Aquella noche no pudo conciliar el sueño. De madrugada bajó al piso inferior para poner los regalos bajo el árbol y luego se quedó en la cama, completamente despierta, llorando en la oscuridad.

El día de Navidad por la mañana temprano, Anna entró corriendo en su habitación con los perros tras ella, balbuciendo de excitación. Papá estaba preparando el desayuno, dijo, y había dicho que Papá Noel había llegado y que, en cuanto desayunaran, podrían mirar en el salón y ver los regalos.

Meg sintió una especie de mareo cuando salió de la cama y se metió en el cuarto de baño. Después de pasar toda la noche llorando, estaba convencida de que ver a Kon, especialmente el día de Navidad, sería superior a sus fuerzas. Pero tenía que hacerlo, por el bien de Anna.

La ducha la reanimó un poco. Se cepilló el pelo y se lo sujetó con horquillas a ambos lados, se aplicó un poco de colorete, se pintó los labios y se puso un vestido de punto de color cereza que tenía desde hacía un par de años. Sus mocasines bajos de color negro eran cómodos para estar en casa y, al mismo tiempo, parecer arreglada.

– Sigue andando hacia mí -musitó Kon, cámara en mano, cuando Meg comenzó a bajar las escaleras-. Feliz Navidad, Meggie.

– Feliz Navidad -dijo ella, cuando recuperó el habla.

Se había quedado muda al verlo. Llevaba unos pantalones negros y un jersey ajustado de color verde. Sus movimientos eran tan ágiles y su rostro moreno tan atractivo…

Anna estaba de pie junto a él, con un vestido nuevo de cuadros escoceses rojos y azules y una mirada brillante de ansiedad en los ojos.

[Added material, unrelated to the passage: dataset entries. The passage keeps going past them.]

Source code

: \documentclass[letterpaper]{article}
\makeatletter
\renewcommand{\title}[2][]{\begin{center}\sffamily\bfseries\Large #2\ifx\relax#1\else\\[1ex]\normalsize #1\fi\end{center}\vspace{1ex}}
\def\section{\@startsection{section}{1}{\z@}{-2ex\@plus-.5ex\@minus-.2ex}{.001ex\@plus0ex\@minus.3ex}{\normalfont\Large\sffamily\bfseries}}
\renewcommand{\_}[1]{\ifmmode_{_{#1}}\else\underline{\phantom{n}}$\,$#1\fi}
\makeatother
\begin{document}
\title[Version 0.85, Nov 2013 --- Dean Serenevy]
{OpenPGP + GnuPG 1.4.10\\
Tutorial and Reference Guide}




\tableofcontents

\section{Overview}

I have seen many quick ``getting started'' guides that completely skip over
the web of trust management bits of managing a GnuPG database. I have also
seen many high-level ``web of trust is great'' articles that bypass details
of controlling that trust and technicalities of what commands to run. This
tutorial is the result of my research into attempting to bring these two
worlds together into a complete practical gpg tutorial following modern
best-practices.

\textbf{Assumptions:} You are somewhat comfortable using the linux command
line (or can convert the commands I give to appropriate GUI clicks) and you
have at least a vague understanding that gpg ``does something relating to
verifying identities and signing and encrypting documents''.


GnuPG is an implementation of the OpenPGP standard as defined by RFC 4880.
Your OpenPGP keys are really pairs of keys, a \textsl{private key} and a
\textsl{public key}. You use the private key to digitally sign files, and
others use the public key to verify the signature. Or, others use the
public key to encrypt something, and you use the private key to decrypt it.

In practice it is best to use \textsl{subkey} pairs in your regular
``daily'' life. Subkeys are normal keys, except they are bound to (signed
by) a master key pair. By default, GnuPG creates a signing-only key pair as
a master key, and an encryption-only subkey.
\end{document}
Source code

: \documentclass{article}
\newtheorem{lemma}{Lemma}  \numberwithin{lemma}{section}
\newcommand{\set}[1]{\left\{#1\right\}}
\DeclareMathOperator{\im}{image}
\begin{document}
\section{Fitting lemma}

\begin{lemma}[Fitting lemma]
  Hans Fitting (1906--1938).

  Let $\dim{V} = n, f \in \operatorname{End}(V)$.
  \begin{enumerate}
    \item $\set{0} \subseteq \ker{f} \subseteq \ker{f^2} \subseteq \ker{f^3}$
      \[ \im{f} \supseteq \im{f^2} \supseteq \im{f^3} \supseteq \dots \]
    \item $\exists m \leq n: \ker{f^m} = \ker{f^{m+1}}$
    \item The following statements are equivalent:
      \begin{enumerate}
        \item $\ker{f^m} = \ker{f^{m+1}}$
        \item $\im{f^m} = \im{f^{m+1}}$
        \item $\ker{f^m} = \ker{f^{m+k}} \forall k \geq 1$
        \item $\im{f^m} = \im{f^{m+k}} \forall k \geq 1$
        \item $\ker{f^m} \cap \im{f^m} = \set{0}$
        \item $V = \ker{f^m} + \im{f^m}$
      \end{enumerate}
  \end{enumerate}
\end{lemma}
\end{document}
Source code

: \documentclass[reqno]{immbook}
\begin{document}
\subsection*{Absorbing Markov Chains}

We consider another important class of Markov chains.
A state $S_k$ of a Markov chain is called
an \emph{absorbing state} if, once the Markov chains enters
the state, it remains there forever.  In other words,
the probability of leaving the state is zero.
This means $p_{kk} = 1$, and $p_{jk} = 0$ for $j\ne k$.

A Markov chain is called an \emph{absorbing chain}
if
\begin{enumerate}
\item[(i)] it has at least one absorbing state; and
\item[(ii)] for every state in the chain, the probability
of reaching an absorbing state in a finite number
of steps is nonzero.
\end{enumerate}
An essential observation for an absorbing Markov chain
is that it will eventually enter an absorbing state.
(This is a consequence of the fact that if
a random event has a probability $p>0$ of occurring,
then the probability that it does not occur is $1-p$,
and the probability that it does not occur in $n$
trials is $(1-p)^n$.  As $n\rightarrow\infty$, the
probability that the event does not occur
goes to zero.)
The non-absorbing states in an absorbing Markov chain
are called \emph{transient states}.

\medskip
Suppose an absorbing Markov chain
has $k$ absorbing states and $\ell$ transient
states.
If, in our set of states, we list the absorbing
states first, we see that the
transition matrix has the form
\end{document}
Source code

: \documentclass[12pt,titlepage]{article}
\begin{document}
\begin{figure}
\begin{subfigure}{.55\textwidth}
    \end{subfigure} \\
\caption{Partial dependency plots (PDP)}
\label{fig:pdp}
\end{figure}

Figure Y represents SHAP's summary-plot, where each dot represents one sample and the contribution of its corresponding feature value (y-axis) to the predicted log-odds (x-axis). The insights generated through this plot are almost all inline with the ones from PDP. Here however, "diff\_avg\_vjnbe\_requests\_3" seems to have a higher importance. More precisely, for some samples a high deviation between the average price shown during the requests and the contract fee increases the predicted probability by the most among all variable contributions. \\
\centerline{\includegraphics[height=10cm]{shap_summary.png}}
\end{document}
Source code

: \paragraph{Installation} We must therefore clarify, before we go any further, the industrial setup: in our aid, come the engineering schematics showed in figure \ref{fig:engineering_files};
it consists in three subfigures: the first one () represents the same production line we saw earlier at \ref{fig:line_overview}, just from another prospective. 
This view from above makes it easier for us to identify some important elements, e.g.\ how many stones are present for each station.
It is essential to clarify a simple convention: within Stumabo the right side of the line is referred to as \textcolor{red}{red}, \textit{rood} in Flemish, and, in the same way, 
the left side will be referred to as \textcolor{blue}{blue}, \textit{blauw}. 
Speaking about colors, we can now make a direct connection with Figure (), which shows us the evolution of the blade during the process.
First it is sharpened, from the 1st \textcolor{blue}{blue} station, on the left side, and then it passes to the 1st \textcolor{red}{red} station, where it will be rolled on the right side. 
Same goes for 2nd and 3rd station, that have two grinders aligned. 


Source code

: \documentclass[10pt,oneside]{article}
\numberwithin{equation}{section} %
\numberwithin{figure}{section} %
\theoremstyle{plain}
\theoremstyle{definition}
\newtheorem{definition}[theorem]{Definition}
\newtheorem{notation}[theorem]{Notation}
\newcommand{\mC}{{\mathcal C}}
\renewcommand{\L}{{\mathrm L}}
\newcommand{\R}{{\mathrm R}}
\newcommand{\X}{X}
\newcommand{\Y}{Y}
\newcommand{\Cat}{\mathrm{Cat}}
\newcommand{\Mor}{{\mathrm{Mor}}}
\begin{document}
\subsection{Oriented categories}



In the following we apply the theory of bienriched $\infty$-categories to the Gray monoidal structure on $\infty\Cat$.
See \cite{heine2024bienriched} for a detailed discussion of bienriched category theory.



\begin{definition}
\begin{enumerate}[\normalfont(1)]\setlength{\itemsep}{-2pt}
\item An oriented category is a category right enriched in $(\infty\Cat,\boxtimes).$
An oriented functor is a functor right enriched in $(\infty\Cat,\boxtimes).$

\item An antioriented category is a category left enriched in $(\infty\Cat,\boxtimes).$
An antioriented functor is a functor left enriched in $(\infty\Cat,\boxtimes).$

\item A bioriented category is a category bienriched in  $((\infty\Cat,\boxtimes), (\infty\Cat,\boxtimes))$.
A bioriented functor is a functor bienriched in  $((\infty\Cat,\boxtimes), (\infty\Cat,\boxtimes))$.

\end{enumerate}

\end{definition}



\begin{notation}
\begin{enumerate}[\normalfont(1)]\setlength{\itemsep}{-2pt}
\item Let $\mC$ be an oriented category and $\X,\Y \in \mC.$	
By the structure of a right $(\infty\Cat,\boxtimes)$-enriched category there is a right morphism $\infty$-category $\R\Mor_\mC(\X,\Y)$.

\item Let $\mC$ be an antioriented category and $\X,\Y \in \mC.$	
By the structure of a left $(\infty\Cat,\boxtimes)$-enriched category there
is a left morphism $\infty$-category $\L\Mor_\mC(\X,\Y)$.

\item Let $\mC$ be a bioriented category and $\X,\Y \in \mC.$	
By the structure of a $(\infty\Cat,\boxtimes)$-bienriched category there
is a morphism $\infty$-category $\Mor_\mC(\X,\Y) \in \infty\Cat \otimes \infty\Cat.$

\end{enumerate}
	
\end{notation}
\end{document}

– Mamá, tienes que besar a papá, porque papá dice que es una tradición.

– Solo si ella quiere, Anochka.

Meg no necesitó que nadie la animara para acercarse a él y, poniéndose de puntillas, besarlo en la boca. Kon no podía adivinar cuánto lo deseaba, ni el control férreo que necesitó para no devorarlo delante de su hija. A Meg no le servían de nada sus esfuerzos por olvidar los meses que habían pasado juntos.

La pasión de Kon le había mostrado una felicidad completa que nunca creyó posible.

Que el cielo la ayudara. Quería saborear de nuevo aquella felicidad.